> TASK ITEM:
Whenever a line in the entries includes the word "bisa", copy that line out.
(Beginning of EXTRACTED INFORMATION)
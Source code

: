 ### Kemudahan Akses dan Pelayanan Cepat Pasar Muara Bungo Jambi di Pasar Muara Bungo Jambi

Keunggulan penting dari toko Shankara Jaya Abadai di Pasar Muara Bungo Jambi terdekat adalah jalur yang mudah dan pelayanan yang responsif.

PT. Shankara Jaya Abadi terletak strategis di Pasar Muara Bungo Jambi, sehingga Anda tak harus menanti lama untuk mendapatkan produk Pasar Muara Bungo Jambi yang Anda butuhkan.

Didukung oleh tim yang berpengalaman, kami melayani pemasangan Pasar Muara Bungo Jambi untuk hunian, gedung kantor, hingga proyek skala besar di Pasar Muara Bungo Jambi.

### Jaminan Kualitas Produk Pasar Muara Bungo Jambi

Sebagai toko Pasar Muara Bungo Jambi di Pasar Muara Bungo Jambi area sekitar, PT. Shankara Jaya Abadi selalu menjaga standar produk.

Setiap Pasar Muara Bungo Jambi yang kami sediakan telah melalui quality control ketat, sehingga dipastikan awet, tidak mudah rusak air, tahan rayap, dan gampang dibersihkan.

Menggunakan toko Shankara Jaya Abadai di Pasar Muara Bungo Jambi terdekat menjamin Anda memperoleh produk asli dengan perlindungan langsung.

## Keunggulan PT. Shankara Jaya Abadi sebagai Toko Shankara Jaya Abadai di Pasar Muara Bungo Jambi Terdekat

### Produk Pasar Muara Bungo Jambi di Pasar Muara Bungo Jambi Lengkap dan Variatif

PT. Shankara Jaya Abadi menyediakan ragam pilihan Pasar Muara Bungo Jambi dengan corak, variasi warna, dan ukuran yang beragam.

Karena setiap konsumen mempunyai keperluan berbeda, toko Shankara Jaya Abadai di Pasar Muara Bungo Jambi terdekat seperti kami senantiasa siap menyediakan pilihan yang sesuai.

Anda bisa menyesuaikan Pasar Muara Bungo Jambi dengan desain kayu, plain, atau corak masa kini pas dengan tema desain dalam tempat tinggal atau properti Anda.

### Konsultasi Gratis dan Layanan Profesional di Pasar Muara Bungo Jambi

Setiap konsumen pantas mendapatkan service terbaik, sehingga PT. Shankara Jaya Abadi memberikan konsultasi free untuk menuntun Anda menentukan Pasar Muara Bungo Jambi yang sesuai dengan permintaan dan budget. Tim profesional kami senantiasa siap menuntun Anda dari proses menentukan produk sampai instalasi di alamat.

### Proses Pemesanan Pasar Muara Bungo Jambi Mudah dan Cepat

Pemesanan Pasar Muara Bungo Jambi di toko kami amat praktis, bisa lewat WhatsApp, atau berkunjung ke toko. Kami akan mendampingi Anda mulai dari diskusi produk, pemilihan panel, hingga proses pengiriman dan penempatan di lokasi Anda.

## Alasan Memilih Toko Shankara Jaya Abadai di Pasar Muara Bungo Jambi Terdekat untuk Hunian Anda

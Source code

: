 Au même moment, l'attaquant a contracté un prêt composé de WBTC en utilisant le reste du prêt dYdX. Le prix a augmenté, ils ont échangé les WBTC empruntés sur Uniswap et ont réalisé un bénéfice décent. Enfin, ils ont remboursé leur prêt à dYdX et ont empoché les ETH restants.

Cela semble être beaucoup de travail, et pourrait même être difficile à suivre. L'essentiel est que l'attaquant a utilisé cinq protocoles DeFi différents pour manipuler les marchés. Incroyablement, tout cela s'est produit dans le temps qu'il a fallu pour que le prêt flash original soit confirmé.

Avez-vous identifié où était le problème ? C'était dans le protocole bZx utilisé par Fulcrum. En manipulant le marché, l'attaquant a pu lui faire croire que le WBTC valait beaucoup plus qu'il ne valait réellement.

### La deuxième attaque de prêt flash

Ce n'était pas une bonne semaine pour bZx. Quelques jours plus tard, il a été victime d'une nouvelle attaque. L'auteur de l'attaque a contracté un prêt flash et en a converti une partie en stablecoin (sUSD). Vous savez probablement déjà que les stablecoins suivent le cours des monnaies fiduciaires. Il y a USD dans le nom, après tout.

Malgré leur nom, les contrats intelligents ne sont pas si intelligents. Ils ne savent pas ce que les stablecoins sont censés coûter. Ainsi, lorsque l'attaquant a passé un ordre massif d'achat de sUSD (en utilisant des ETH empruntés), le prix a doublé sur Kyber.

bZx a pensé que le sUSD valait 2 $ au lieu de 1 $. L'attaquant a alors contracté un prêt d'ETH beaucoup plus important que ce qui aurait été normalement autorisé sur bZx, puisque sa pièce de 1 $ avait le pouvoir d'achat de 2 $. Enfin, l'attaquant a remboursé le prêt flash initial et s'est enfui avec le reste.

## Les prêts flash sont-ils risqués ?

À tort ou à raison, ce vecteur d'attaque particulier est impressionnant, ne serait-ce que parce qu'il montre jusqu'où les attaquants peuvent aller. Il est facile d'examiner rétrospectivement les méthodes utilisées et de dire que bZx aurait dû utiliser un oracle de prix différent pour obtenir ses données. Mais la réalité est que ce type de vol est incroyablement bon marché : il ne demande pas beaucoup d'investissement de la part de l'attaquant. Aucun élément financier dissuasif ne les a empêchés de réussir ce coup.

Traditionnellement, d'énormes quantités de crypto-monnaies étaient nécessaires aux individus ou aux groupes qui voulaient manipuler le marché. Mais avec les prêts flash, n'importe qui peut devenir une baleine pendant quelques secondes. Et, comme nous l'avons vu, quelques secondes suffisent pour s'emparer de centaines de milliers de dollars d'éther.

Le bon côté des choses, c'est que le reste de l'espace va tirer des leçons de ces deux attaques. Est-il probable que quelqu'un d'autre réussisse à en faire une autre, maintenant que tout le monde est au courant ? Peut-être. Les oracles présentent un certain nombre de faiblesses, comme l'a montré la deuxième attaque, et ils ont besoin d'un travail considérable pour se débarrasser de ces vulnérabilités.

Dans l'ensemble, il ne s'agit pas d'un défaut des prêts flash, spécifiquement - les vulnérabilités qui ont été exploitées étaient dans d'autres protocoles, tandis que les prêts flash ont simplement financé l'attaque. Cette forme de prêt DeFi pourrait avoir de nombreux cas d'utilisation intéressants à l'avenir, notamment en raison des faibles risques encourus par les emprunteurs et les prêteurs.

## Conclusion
(End of EXTRACTED INFORMATION)
> RESULT:
Anda bisa menyesuaikan Pasar Muara Bungo Jambi dengan desain kayu, plain, atau corak masa kini pas dengan tema desain dalam tempat tinggal atau properti Anda.
Pemesanan Pasar Muara Bungo Jambi di toko kami amat praktis, bisa lewat WhatsApp, atau berkunjung ke toko. Kami akan mendampingi Anda mulai dari diskusi produk, pemilihan panel, hingga proses pengiriman dan penempatan di lokasi Anda.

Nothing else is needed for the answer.